Several years ago, I tore into an art gallery curator speaking to a group of us in the USA, who dared to suggest that games could be used to make art. It wasn't that I disagreed with this assertion — they can indeed be used to make art — but it was her insistance that they can only be used to make art that I found outrageous. She did not regard them as being mediums of artistic expression themselves. Thus, for example, the ghastly, woeful, pretentious AgoraXchange was highlighted as art because it was created to offer a "political alternative" to the current world order (one which brooks no alternative to its own world order, incidentally). It was envisioned by an artist, funded by the Tate, positioned as a new media version of Thomas More's Utopia — you can see where it was ticking all the "art form" boxes. Unfortunately, though, it utterly sucked as a game. It sucked as a virtual world. Its design was nonsensical, as any designer could have told its creator in 30 seconds had she cared to listen. It was as if she'd decided to put double-decker buses on the London Underground to show a new world order in public transport, and it hadn't occurred to her that they were too big to fit in the tunnels.
The gallery curator proceeded to describe to us a number of such projects, none of which she had apparently played (otherwise she would have used the word "twaddle"). She seemed to be expecting that we would be joyful that our nerdy little toys could be repurposed to artistic effect. When mildly criticised by Ted Castronova for suggesting that these were all tired ideas by people who knew nothing about games, she replied that games people knew nothing about art. Games aren't art.

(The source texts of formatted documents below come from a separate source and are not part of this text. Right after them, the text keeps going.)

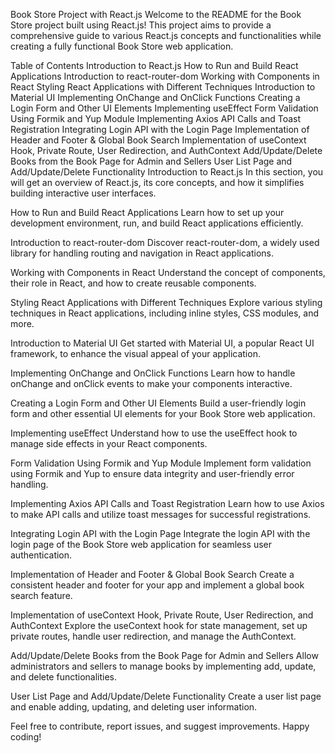 Book Store Project with React.js
Welcome to the README for the Book Store project built using React.js! This project aims to provide a comprehensive guide to various React.js concepts and functionalities while creating a fully functional Book Store web application.

Table of Contents
Introduction to React.js
How to Run and Build React Applications
Introduction to react-router-dom
Working with Components in React
Styling React Applications with Different Techniques
Introduction to Material UI
Implementing OnChange and OnClick Functions
Creating a Login Form and Other UI Elements
Implementing useEffect
Form Validation Using Formik and Yup Module
Implementing Axios API Calls and Toast Registration
Integrating Login API with the Login Page
Implementation of Header and Footer & Global Book Search
Implementation of useContext Hook, Private Route, User Redirection, and AuthContext
Add/Update/Delete Books from the Book Page for Admin and Sellers
User List Page and Add/Update/Delete Functionality
Introduction to React.js
In this section, you will get an overview of React.js, its core concepts, and how it simplifies building interactive user interfaces.

How to Run and Build React Applications
Learn how to set up your development environment, run, and build React applications efficiently.

Introduction to react-router-dom
Discover react-router-dom, a widely used library for handling routing and navigation in React applications.

Working with Components in React
Understand the concept of components, their role in React, and how to create reusable components.

Styling React Applications with Different Techniques
Explore various styling techniques in React applications, including inline styles, CSS modules, and more.

Introduction to Material UI
Get started with Material UI, a popular React UI framework, to enhance the visual appeal of your application.

Implementing OnChange and OnClick Functions
Learn how to handle onChange and onClick events to make your components interactive.

Creating a Login Form and Other UI Elements
Build a user-friendly login form and other essential UI elements for your Book Store web application.

Implementing useEffect
Understand how to use the useEffect hook to manage side effects in your React components.

Form Validation Using Formik and Yup Module
Implement form validation using Formik and Yup to ensure data integrity and user-friendly error handling.

Implementing Axios API Calls and Toast Registration
Learn how to use Axios to make API calls and utilize toast messages for successful registrations.

Integrating Login API with the Login Page
Integrate the login API with the login page of the Book Store web application for seamless user authentication.

Implementation of Header and Footer & Global Book Search
Create a consistent header and footer for your app and implement a global book search feature.

Implementation of useContext Hook, Private Route, User Redirection, and AuthContext
Explore the useContext hook for state management, set up private routes, handle user redirection, and manage the AuthContext.

Add/Update/Delete Books from the Book Page for Admin and Sellers
Allow administrators and sellers to manage books by implementing add, update, and delete functionalities.

User List Page and Add/Update/Delete Functionality
Create a user list page and enable adding, updating, and deleting user information.

Feel free to contribute, report issues, and suggest improvements. Happy coding!
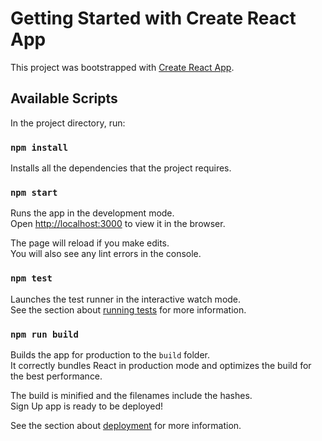 # Getting Started with Create React App

This project was bootstrapped with [Create React App](https://github.com/facebook/create-react-app).

## Available Scripts

In the project directory, run:

### `npm install`

Installs all the dependencies that the project requires.

### `npm start`

Runs the app in the development mode.\
Open [http://localhost:3000](http://localhost:3000) to view it in the browser.

The page will reload if you make edits.\
You will also see any lint errors in the console.

### `npm test`

Launches the test runner in the interactive watch mode.\
See the section about [running tests](https://facebook.github.io/create-react-app/docs/running-tests) for more information.

### `npm run build`

Builds the app for production to the `build` folder.\
It correctly bundles React in production mode and optimizes the build for the best performance.

The build is minified and the filenames include the hashes.\
Sign Up app is ready to be deployed!

See the section about [deployment](https://facebook.github.io/create-react-app/docs/deployment) for more information. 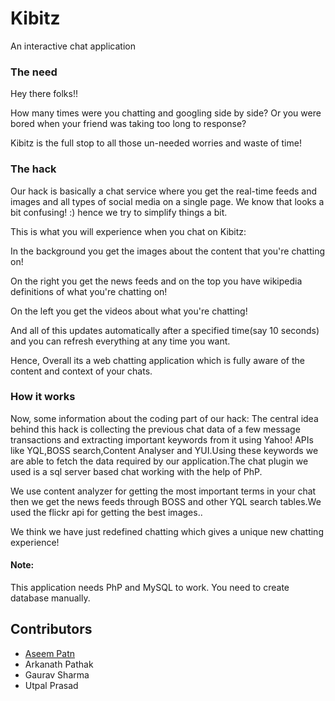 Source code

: # Kibitz

An interactive chat application

### The need

Hey there folks!!

How many times were you chatting and googling side by side? Or you were bored when your friend was taking too long to response?

Kibitz is the full stop to all those un-needed worries and waste of time!

### The hack

Our hack is basically a chat service where you get the real-time feeds and images and all types of social media on  a single page. We know that looks a bit confusing! :) hence we try to simplify things a bit. 

This is what you will experience when you chat on Kibitz: 

In the background you get the images about the content that you're chatting on! 

On the right you get the news feeds and on the top you have  wikipedia definitions of what you're chatting on! 

On the left you get the videos about what you're chatting!

And all of  this updates automatically after a specified time(say 10 seconds) and you can refresh everything at any time you want.
 
Hence, Overall its a web chatting application which is fully aware of the content and context of your chats.

### How it works

Now, some information about the coding part of our hack:
The central idea behind this hack is collecting the previous chat data of a few message transactions and extracting important keywords from it using Yahoo! APIs like YQL,BOSS search,Content Analyser and YUI.Using these keywords we are able to fetch the data required by our application.The chat plugin we used is a sql server based chat working with the help of PhP. 

We use content analyzer for getting the most important terms in your chat then we get the news feeds through BOSS and other YQL search tables.We used the flickr api for getting the best images..

We think we have just redefined chatting which gives a unique new chatting experience!


#### Note: 
This application needs PhP and MySQL to work. You need to create database manually.

## Contributors

* [Aseem Patn](http://aseempatni.com "Aseem's homepage")
* Arkanath Pathak
* Gaurav Sharma
* Utpal Prasad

That's when I gave her both barrels.
Games are art, and game design is an art form. Instead of patronisingly telling us games can be used to make art, people should be thinking about why they are intrinsically art. Instead of trying to read them as Film, people should be trying to read them as Games. As well as writing games to be art, people should be examining why the games we have are already art. The intersection of art and games isn't "art games", it's games. To say that games are only art if they conform to the conventions of other art forms is as out of line as it was for Film.
Start from the premise that a game can be nothing more than a game and yet still be art, and we'll get somewhere.
Why isn't there a Cahiers des Jeux when you need one?